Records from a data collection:
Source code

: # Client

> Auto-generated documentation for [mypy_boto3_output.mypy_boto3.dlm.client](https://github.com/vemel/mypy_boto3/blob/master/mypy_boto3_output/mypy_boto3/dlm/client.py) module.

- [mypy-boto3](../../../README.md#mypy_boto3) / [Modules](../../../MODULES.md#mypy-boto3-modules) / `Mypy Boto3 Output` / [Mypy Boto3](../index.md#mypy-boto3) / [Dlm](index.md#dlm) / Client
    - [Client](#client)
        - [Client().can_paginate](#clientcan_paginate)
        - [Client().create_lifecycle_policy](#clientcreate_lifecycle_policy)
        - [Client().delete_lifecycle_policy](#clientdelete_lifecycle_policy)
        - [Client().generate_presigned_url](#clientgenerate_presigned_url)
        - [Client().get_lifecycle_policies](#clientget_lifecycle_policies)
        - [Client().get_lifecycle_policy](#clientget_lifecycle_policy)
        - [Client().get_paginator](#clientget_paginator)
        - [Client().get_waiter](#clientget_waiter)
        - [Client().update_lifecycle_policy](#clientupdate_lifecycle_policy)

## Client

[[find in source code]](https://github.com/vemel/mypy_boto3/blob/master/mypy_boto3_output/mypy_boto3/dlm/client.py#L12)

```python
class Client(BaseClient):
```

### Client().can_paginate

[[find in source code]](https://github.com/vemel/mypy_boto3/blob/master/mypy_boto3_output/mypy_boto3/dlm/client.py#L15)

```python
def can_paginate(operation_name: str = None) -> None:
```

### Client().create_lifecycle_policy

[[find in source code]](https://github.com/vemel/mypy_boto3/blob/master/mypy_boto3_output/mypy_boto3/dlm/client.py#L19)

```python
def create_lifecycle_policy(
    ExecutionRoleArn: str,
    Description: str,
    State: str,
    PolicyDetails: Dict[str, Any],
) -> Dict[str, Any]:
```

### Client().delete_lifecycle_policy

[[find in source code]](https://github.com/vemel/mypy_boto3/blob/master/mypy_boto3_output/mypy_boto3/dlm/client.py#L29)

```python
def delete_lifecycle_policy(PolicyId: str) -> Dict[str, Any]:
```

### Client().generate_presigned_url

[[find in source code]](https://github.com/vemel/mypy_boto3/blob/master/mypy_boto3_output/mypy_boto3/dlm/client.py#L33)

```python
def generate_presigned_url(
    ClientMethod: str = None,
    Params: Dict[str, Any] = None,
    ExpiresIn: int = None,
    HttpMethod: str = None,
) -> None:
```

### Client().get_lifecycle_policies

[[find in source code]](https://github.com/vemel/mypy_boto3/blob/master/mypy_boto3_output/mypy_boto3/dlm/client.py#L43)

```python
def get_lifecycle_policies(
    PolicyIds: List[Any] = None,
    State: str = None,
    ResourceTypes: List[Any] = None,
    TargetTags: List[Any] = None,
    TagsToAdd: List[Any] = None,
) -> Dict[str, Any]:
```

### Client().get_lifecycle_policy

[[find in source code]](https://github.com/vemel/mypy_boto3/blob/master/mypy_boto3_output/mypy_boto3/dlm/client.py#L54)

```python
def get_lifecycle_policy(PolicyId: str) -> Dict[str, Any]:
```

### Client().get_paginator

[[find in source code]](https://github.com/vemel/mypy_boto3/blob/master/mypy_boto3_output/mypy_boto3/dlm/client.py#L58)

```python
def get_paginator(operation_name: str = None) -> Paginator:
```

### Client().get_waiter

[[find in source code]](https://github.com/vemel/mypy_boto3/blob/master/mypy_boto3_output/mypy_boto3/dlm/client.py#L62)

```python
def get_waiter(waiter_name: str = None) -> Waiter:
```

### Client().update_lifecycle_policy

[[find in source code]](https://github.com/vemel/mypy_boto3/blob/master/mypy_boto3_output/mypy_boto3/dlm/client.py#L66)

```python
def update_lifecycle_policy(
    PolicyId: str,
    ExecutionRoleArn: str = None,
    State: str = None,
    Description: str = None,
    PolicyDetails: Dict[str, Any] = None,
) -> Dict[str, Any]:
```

Task directions: Nothing in the records should change when you repeat them all.

Written answer:
Source code

: # Client

> Auto-generated documentation for [mypy_boto3_output.mypy_boto3.dlm.client](https://github.com/vemel/mypy_boto3/blob/master/mypy_boto3_output/mypy_boto3/dlm/client.py) module.

- [mypy-boto3](../../../README.md#mypy_boto3) / [Modules](../../../MODULES.md#mypy-boto3-modules) / `Mypy Boto3 Output` / [Mypy Boto3](../index.md#mypy-boto3) / [Dlm](index.md#dlm) / Client
    - [Client](#client)
        - [Client().can_paginate](#clientcan_paginate)
        - [Client().create_lifecycle_policy](#clientcreate_lifecycle_policy)
        - [Client().delete_lifecycle_policy](#clientdelete_lifecycle_policy)
        - [Client().generate_presigned_url](#clientgenerate_presigned_url)
        - [Client().get_lifecycle_policies](#clientget_lifecycle_policies)
        - [Client().get_lifecycle_policy](#clientget_lifecycle_policy)
        - [Client().get_paginator](#clientget_paginator)
        - [Client().get_waiter](#clientget_waiter)
        - [Client().update_lifecycle_policy](#clientupdate_lifecycle_policy)

## Client

[[find in source code]](https://github.com/vemel/mypy_boto3/blob/master/mypy_boto3_output/mypy_boto3/dlm/client.py#L12)

```python
class Client(BaseClient):
```

### Client().can_paginate

[[find in source code]](https://github.com/vemel/mypy_boto3/blob/master/mypy_boto3_output/mypy_boto3/dlm/client.py#L15)

```python
def can_paginate(operation_name: str = None) -> None:
```

### Client().create_lifecycle_policy

[[find in source code]](https://github.com/vemel/mypy_boto3/blob/master/mypy_boto3_output/mypy_boto3/dlm/client.py#L19)

```python
def create_lifecycle_policy(
    ExecutionRoleArn: str,
    Description: str,
    State: str,
    PolicyDetails: Dict[str, Any],
) -> Dict[str, Any]:
```

### Client().delete_lifecycle_policy

[[find in source code]](https://github.com/vemel/mypy_boto3/blob/master/mypy_boto3_output/mypy_boto3/dlm/client.py#L29)

```python
def delete_lifecycle_policy(PolicyId: str) -> Dict[str, Any]:
```

### Client().generate_presigned_url

[[find in source code]](https://github.com/vemel/mypy_boto3/blob/master/mypy_boto3_output/mypy_boto3/dlm/client.py#L33)

```python
def generate_presigned_url(
    ClientMethod: str = None,
    Params: Dict[str, Any] = None,
    ExpiresIn: int = None,
    HttpMethod: str = None,
) -> None:
```

### Client().get_lifecycle_policies

[[find in source code]](https://github.com/vemel/mypy_boto3/blob/master/mypy_boto3_output/mypy_boto3/dlm/client.py#L43)

```python
def get_lifecycle_policies(
    PolicyIds: List[Any] = None,
    State: str = None,
    ResourceTypes: List[Any] = None,
    TargetTags: List[Any] = None,
    TagsToAdd: List[Any] = None,
) -> Dict[str, Any]:
```

### Client().get_lifecycle_policy

[[find in source code]](https://github.com/vemel/mypy_boto3/blob/master/mypy_boto3_output/mypy_boto3/dlm/client.py#L54)

```python
def get_lifecycle_policy(PolicyId: str) -> Dict[str, Any]:
```

### Client().get_paginator

[[find in source code]](https://github.com/vemel/mypy_boto3/blob/master/mypy_boto3_output/mypy_boto3/dlm/client.py#L58)

```python
def get_paginator(operation_name: str = None) -> Paginator:
```

### Client().get_waiter

[[find in source code]](https://github.com/vemel/mypy_boto3/blob/master/mypy_boto3_output/mypy_boto3/dlm/client.py#L62)

```python
def get_waiter(waiter_name: str = None) -> Waiter:
```

### Client().update_lifecycle_policy

[[find in source code]](https://github.com/vemel/mypy_boto3/blob/master/mypy_boto3_output/mypy_boto3/dlm/client.py#L66)

```python
def update_lifecycle_policy(
    PolicyId: str,
    ExecutionRoleArn: str = None,
    State: str = None,
    Description: str = None,
    PolicyDetails: Dict[str, Any] = None,
) -> Dict[str, Any]:
```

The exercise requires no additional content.